Italian Prime Minister Mario Monti looks on during a session at the Senate in Rome as lawmakers discussed a new austerity package.
NEW YORK (CNNMoney) -- Italian bond yields rose above 7% on Friday as worries about the government's debt problems resurfaced.
The yield on 10-year Italian government bonds edged up to 7.04%, after falling below 6% earlier this month.
Italian yields first topped 7% in November amid fears that Italy could fall victim to the same debt crisis that led to bailouts for Greece, Ireland and Portugal.
The uptick Friday comes one day after the Italian Senate gave final approval to a €30 billion package of austerity measures backed by newly-appointed Prime Minister Mario Monti, according to local media reports.
The goal is to balance the government's budget and revive the ailing Italian economy by cutting government spending and enacting broad structural reforms.
Spanish bond yields also moved higher, rising to 5.37% from 5.07% earlier this week. But yields on 10-year Spanish bonds are still below the 6.7% high hit in November.

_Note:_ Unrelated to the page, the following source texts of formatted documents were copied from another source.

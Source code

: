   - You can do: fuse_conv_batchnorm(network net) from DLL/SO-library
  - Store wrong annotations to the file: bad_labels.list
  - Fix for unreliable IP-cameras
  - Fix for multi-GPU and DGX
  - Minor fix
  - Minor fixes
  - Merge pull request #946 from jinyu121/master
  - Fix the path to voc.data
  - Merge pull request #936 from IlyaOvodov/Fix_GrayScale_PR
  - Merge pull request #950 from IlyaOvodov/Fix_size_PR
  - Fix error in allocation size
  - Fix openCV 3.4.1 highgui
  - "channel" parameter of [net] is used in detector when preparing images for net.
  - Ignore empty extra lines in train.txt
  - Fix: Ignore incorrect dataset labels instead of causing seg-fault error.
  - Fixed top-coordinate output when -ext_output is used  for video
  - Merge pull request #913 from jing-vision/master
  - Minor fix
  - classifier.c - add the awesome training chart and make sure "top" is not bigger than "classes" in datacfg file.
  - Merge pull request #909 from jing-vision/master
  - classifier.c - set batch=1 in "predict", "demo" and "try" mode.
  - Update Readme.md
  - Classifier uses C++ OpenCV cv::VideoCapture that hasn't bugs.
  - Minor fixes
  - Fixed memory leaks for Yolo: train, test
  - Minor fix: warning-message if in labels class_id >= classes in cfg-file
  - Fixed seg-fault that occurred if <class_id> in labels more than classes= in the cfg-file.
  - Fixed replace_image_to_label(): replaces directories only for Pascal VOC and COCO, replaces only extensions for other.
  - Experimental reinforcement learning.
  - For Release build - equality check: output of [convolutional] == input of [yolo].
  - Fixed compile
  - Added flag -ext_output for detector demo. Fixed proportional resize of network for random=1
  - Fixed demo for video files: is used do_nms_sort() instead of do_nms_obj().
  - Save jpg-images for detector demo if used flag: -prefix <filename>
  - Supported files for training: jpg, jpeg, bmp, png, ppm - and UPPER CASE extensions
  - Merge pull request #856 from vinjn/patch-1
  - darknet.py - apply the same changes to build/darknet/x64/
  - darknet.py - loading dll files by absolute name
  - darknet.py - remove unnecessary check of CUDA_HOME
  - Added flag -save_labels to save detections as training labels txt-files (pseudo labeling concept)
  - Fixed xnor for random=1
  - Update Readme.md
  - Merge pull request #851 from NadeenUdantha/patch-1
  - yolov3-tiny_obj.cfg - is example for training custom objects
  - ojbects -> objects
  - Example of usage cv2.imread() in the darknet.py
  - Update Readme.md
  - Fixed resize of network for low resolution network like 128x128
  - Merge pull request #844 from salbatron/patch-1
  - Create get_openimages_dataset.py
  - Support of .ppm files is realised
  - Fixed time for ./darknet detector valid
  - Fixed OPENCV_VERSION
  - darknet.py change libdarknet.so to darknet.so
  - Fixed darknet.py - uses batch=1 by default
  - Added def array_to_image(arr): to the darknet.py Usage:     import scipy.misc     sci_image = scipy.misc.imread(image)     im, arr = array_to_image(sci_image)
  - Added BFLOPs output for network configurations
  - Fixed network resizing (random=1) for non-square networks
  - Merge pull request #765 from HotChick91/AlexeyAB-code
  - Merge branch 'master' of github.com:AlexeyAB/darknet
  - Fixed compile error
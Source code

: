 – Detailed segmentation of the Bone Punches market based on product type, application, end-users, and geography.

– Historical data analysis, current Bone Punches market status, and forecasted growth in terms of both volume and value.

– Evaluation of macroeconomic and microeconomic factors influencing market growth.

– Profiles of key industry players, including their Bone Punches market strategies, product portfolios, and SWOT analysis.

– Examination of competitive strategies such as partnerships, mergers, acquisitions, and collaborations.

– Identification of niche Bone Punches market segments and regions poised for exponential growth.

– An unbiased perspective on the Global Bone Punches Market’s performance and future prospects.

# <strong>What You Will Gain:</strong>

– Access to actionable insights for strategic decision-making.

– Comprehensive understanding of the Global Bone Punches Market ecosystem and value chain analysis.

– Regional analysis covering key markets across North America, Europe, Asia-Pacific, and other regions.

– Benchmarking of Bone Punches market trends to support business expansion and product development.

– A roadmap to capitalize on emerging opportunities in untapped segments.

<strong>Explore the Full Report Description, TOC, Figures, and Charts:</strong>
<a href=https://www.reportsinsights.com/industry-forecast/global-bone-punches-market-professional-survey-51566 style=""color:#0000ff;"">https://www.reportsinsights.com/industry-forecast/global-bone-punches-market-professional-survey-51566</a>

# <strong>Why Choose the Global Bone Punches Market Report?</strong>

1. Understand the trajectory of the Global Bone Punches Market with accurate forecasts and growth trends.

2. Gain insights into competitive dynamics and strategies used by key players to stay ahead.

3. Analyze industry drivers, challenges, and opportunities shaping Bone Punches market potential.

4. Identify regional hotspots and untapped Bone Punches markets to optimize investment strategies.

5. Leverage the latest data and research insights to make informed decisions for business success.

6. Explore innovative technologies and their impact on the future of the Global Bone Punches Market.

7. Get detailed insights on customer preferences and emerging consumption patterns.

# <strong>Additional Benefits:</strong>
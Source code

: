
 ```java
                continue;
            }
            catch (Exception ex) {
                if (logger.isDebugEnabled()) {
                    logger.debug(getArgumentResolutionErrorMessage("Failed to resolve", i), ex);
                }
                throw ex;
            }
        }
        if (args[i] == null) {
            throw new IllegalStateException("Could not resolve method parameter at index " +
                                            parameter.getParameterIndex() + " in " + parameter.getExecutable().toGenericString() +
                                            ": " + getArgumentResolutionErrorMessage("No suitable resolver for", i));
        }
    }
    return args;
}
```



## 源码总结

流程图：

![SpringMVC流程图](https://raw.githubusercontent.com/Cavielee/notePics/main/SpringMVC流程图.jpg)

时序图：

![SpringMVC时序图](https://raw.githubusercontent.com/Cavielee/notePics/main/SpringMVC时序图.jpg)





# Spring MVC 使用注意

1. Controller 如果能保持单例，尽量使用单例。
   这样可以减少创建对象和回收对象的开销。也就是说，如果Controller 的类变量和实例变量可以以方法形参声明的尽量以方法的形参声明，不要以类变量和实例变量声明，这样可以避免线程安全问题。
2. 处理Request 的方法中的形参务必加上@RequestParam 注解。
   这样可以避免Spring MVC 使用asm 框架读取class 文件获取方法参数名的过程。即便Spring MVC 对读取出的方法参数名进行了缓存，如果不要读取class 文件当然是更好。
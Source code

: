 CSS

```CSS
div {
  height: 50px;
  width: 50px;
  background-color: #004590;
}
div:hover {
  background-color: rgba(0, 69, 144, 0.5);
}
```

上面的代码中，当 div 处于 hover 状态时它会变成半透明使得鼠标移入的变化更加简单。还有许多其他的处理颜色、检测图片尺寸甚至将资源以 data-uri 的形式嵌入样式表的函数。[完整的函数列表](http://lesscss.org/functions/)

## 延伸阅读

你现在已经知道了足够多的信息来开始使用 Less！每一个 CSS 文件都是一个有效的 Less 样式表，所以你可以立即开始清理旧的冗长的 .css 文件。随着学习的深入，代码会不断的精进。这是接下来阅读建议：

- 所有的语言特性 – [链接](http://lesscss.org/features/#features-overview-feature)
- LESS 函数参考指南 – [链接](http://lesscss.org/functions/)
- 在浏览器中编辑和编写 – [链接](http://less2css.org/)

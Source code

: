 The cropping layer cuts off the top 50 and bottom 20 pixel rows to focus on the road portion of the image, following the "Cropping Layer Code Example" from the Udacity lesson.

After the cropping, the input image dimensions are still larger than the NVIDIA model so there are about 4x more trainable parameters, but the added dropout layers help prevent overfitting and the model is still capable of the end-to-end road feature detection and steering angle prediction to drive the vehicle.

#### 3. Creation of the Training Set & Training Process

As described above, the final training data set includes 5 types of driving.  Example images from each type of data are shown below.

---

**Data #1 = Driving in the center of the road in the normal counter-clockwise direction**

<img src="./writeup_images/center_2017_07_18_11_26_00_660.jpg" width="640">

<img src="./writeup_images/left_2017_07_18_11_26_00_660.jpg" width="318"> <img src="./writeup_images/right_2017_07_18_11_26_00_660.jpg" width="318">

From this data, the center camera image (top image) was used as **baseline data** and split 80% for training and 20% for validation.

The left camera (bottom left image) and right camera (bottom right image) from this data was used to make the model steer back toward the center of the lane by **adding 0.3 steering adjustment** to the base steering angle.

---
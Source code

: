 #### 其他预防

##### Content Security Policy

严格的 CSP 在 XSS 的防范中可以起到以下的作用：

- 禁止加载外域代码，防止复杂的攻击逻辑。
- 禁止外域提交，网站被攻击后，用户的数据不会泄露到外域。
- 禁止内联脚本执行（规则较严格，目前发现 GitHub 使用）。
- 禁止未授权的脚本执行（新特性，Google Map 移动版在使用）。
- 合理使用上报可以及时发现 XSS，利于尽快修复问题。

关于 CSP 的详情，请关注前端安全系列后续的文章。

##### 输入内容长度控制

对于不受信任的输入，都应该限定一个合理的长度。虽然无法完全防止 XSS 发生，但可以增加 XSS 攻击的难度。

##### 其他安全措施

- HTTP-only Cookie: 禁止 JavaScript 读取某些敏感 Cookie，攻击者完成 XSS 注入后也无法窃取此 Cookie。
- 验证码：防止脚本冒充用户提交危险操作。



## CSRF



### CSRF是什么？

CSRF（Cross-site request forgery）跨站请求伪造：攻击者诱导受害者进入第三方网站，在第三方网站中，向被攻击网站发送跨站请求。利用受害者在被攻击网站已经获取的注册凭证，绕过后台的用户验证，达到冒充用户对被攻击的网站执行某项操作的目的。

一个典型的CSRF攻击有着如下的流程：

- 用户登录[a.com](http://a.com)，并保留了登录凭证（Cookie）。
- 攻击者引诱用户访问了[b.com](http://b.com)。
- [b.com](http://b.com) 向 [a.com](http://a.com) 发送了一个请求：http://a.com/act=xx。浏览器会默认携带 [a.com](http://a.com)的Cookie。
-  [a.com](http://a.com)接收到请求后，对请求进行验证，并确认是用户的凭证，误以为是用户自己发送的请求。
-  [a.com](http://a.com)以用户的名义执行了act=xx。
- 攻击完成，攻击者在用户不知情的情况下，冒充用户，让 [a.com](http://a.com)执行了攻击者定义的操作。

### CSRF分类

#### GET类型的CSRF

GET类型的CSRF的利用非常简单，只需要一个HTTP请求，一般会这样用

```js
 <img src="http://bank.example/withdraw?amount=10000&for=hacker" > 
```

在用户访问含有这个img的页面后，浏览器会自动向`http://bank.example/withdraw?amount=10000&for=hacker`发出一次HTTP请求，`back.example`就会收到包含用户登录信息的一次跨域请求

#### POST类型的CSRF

Meanwhile, the yields on German government bonds ticked higher, while France's borrowing costs eased.
Investors have been closely watching yields on euro area government bonds this year for signs the debt crisis is spreading to larger economies such as Italy and Spain.
The concern is that the Italian government, which remains solvent, may not be able to service its debts and fund its activities if borrowing costs hold above 7% for a sustained period.
Italy, the eurozone's third largest economy, is considered to big to fail. At the same time, eurozone political leaders have struggled to convince investors that the currency block has enough bailout money to rescue the country if it gets into trouble.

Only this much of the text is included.